Jones, Katie; Harrison, Virginia; Moulds, Michelle L. and Lazard, Lisa (2022). A qualitative analysis of feelings and experiences associated with perinatal distress during the COVID-19 pandemic. BMC Pregnancy and Childbirth, 22(1), article no. 572.

DOI: https://doi.org/10.1186/s12884-022-04876-9


Background: Rates of perinatal mental health difficulties (experienced during pregnancy and the 12-months postpartum) increased worldwide during the COVID-19 pandemic. In the UK, anxiety and depression were estimated to affect more than half of perinatal women during the first national lockdown. However, little is known about women’s qualitative experiences of distress. This study aimed to extend published quantitative findings resulting from the same data set (Harrison et al., Women Birth xxxx, 2021; Harrison et al., J Reprod Infant Psychol 1–16, 2021) to qualitatively explore: 1) the feelings and symptoms associated with maternal perinatal distress during the COVID-19 pandemic; and 2) the associated sources of distress.

Methods: As part of an online survey during May 2020, 424 perinatal women responded to an open-ended question regarding a recent experience of distress. Qualitative data were analysed using an initial content analysis, followed by an inductive thematic analysis adopting a realist approach. Data were explored in the context of self-reported perinatal anxiety and depression symptoms.

Results: Initial content analysis of the data identified twelve distinct categories depicting participants’ feelings and symptoms associated with psychological distress. Despite the high rates of probable depression in the sample, women’s descriptions were more indicative of anxiety and general distress, than of symptoms traditionally related to depression. In terms of the associated psychosocial stressors, a thematic analysis identified five themes: Family wellbeing; Lack of support; Mothering challenges; Loss of control due to COVID-19; and Work and finances. Unsurprisingly given the context, isolation was a common challenge. Additionally, psychological conflict between maternal expectations and the reality of pregnancy and motherhood, loss of autonomy and control, and fears surrounding family health, safety, and wellbeing underlay many of the themes.

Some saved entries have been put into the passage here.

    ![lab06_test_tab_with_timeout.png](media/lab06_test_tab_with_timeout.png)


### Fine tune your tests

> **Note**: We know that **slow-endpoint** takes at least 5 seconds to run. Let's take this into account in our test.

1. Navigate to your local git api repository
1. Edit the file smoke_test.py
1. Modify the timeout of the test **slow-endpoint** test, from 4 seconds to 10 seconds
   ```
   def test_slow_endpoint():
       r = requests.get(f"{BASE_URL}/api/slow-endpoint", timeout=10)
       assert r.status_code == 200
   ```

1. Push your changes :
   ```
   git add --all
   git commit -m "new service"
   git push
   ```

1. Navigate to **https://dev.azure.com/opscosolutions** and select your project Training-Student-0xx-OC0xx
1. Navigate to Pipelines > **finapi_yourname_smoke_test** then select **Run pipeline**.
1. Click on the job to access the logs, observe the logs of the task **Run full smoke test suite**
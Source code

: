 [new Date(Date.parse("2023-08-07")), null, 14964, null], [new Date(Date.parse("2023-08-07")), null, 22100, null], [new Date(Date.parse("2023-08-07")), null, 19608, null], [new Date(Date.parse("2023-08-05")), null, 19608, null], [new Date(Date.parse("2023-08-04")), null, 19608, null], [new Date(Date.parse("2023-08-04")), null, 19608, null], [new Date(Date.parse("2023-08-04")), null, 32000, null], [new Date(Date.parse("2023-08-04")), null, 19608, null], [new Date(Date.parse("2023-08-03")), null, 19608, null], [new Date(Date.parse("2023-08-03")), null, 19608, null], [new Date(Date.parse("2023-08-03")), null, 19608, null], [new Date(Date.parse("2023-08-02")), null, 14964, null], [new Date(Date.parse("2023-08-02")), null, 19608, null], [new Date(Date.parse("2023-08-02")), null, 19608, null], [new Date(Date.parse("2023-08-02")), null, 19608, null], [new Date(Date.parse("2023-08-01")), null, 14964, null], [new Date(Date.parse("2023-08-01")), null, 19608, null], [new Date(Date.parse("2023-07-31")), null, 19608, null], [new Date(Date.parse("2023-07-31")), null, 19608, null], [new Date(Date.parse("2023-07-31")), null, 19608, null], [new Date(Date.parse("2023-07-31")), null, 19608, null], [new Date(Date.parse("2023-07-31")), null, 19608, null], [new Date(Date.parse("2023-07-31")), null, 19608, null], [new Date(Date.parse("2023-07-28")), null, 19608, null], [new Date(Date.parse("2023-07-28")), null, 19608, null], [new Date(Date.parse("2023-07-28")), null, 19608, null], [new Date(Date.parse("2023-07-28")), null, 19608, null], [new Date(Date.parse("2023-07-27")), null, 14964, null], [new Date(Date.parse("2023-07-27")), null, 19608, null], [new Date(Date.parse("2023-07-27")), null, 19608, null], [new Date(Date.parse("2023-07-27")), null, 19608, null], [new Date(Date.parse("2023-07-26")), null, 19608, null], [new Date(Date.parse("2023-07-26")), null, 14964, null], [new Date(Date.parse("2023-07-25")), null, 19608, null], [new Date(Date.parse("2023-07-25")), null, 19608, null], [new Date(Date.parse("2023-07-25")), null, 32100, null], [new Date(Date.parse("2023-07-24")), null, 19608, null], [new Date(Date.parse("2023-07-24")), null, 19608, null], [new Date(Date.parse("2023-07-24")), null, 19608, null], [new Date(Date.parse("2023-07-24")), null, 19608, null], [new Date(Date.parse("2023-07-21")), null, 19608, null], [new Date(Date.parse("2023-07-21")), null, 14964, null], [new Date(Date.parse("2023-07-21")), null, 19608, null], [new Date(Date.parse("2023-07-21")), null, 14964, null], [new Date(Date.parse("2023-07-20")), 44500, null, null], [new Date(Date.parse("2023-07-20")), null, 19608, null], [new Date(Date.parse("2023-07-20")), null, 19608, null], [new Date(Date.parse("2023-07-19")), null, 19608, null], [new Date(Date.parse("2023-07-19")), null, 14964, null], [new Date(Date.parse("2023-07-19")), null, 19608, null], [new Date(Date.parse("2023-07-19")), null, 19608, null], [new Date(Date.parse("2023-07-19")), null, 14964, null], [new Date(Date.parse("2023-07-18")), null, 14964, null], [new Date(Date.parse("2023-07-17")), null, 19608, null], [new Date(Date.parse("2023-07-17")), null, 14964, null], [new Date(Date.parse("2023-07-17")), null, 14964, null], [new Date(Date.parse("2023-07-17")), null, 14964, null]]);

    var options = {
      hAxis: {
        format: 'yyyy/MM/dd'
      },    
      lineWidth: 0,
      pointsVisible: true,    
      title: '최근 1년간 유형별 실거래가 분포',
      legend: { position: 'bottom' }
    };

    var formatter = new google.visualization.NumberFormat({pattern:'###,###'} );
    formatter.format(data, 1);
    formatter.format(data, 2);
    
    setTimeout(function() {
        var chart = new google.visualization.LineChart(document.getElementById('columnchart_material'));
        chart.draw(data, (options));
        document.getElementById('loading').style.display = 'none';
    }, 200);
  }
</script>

Conclusions: This study presents an array of feelings and symptoms expressed by perinatal mothers which may be useful to consider in relation to perinatal wellbeing. Furthermore, our data highlights several common sources of distress, including multiple COVID-19 specific factors. However, many were related to more general perinatal/maternal experiences. Our findings also point to considerations that may be useful in alleviating distress in pregnancy and early motherhood, including social support, realistic perinatal/maternal expectations, and support for those with perceived perinatal trauma.